__The data__:

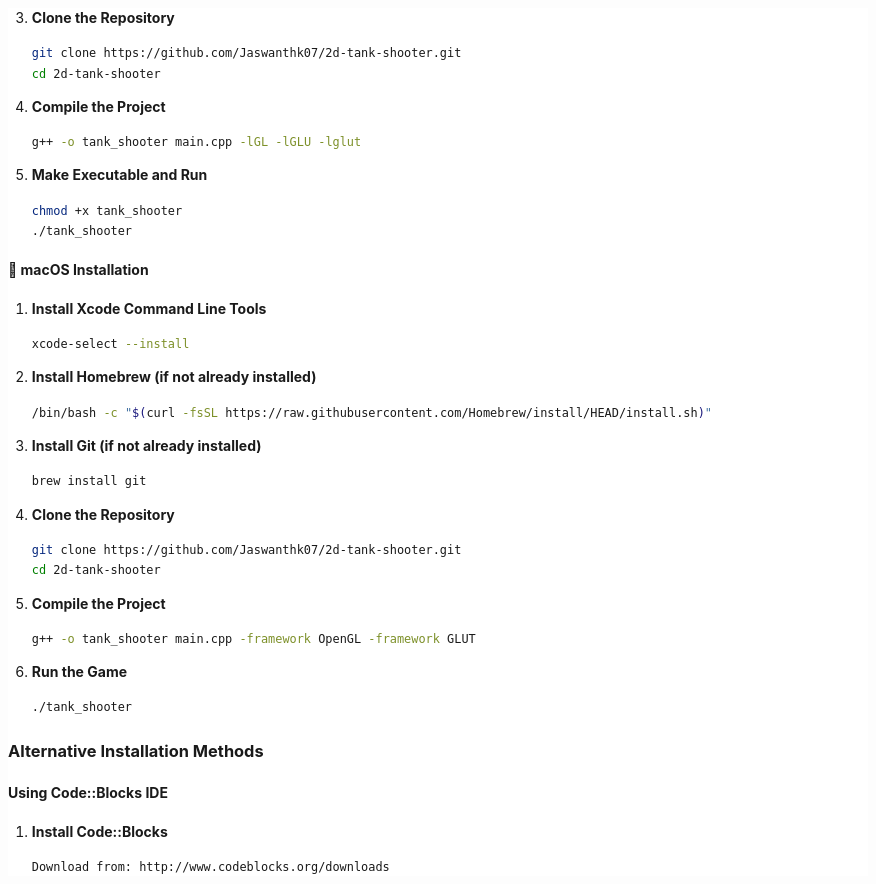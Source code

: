 3. **Clone the Repository**
   ```bash
   git clone https://github.com/Jaswanthk07/2d-tank-shooter.git
   cd 2d-tank-shooter
   ```

4. **Compile the Project**
   ```bash
   g++ -o tank_shooter main.cpp -lGL -lGLU -lglut
   ```

5. **Make Executable and Run**
   ```bash
   chmod +x tank_shooter
   ./tank_shooter
   ```

#### 🍎 **macOS Installation**

1. **Install Xcode Command Line Tools**
   ```bash
   xcode-select --install
   ```

2. **Install Homebrew (if not already installed)**
   ```bash
   /bin/bash -c "$(curl -fsSL https://raw.githubusercontent.com/Homebrew/install/HEAD/install.sh)"
   ```

3. **Install Git (if not already installed)**
   ```bash
   brew install git
   ```

4. **Clone the Repository**
   ```bash
   git clone https://github.com/Jaswanthk07/2d-tank-shooter.git
   cd 2d-tank-shooter
   ```

5. **Compile the Project**
   ```bash
   g++ -o tank_shooter main.cpp -framework OpenGL -framework GLUT
   ```

6. **Run the Game**
   ```bash
   ./tank_shooter
   ```

### Alternative Installation Methods

#### Using Code::Blocks IDE

1. **Install Code::Blocks**
   ```
   Download from: http://www.codeblocks.org/downloads
   ```
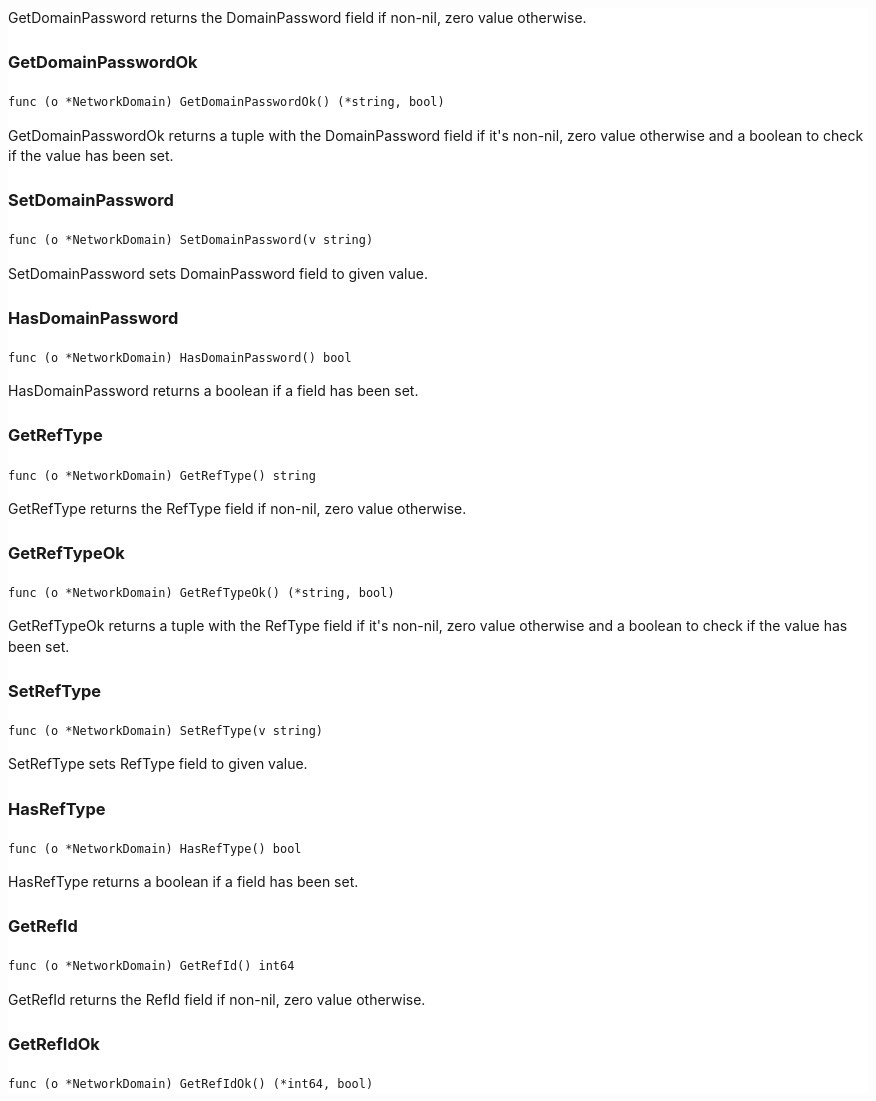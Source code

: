 GetDomainPassword returns the DomainPassword field if non-nil, zero value otherwise.

### GetDomainPasswordOk

`func (o *NetworkDomain) GetDomainPasswordOk() (*string, bool)`

GetDomainPasswordOk returns a tuple with the DomainPassword field if it's non-nil, zero value otherwise
and a boolean to check if the value has been set.

### SetDomainPassword

`func (o *NetworkDomain) SetDomainPassword(v string)`

SetDomainPassword sets DomainPassword field to given value.

### HasDomainPassword

`func (o *NetworkDomain) HasDomainPassword() bool`

HasDomainPassword returns a boolean if a field has been set.

### GetRefType

`func (o *NetworkDomain) GetRefType() string`

GetRefType returns the RefType field if non-nil, zero value otherwise.

### GetRefTypeOk

`func (o *NetworkDomain) GetRefTypeOk() (*string, bool)`

GetRefTypeOk returns a tuple with the RefType field if it's non-nil, zero value otherwise
and a boolean to check if the value has been set.

### SetRefType

`func (o *NetworkDomain) SetRefType(v string)`

SetRefType sets RefType field to given value.

### HasRefType

`func (o *NetworkDomain) HasRefType() bool`

HasRefType returns a boolean if a field has been set.

### GetRefId

`func (o *NetworkDomain) GetRefId() int64`

GetRefId returns the RefId field if non-nil, zero value otherwise.

### GetRefIdOk

`func (o *NetworkDomain) GetRefIdOk() (*int64, bool)`
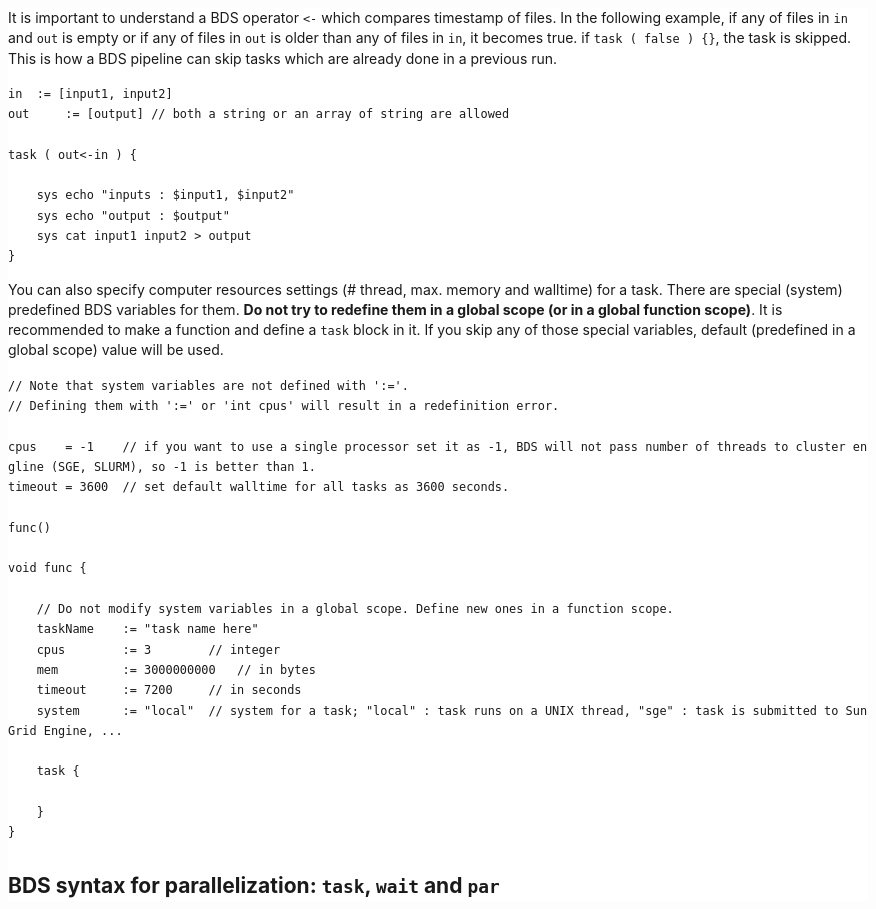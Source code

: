 It is important to understand a BDS operator `<-` which compares timestamp of files.
In the following example, if any of files in `in` and `out` is empty or if any of files in `out` is older than any of files in `in`, it becomes true.
if `task ( false ) {}`, the task is skipped. This is how a BDS pipeline can skip tasks which are already done in a previous run.

```
in 	:= [input1, input2]
out 	:= [output] // both a string or an array of string are allowed

task ( out<-in ) {

	sys echo "inputs : $input1, $input2"
	sys echo "output : $output"
	sys cat input1 input2 > output
}
```

You can also specify computer resources settings (# thread, max. memory and walltime) for a task.
There are special (system) predefined BDS variables for them.
**Do not try to redefine them in a global scope (or in a global function scope)**.
It is recommended to make a function and define a `task` block in it.
If you skip any of those special variables, default (predefined in a global scope) value will be used.

```
// Note that system variables are not defined with ':='.
// Defining them with ':=' or 'int cpus' will result in a redefinition error.

cpus 	= -1 	// if you want to use a single processor set it as -1, BDS will not pass number of threads to cluster engline (SGE, SLURM), so -1 is better than 1.
timeout = 3600 	// set default walltime for all tasks as 3600 seconds.

func()

void func {

	// Do not modify system variables in a global scope. Define new ones in a function scope.
	taskName 	:= "task name here"
	cpus 		:= 3 		// integer
	mem 		:= 3000000000 	// in bytes
	timeout 	:= 7200 	// in seconds
	system		:= "local" 	// system for a task; "local" : task runs on a UNIX thread, "sge" : task is submitted to Sun Grid Engine, ...

	task {

	}
}
```


## BDS syntax for parallelization: `task`, `wait` and `par`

__Work to be completed__: Each line in the listing where the word "timeout" is found is to be copied.

__Exercise solution__:
timeout = 3600 	// set default walltime for all tasks as 3600 seconds.
	timeout 	:= 7200 	// in seconds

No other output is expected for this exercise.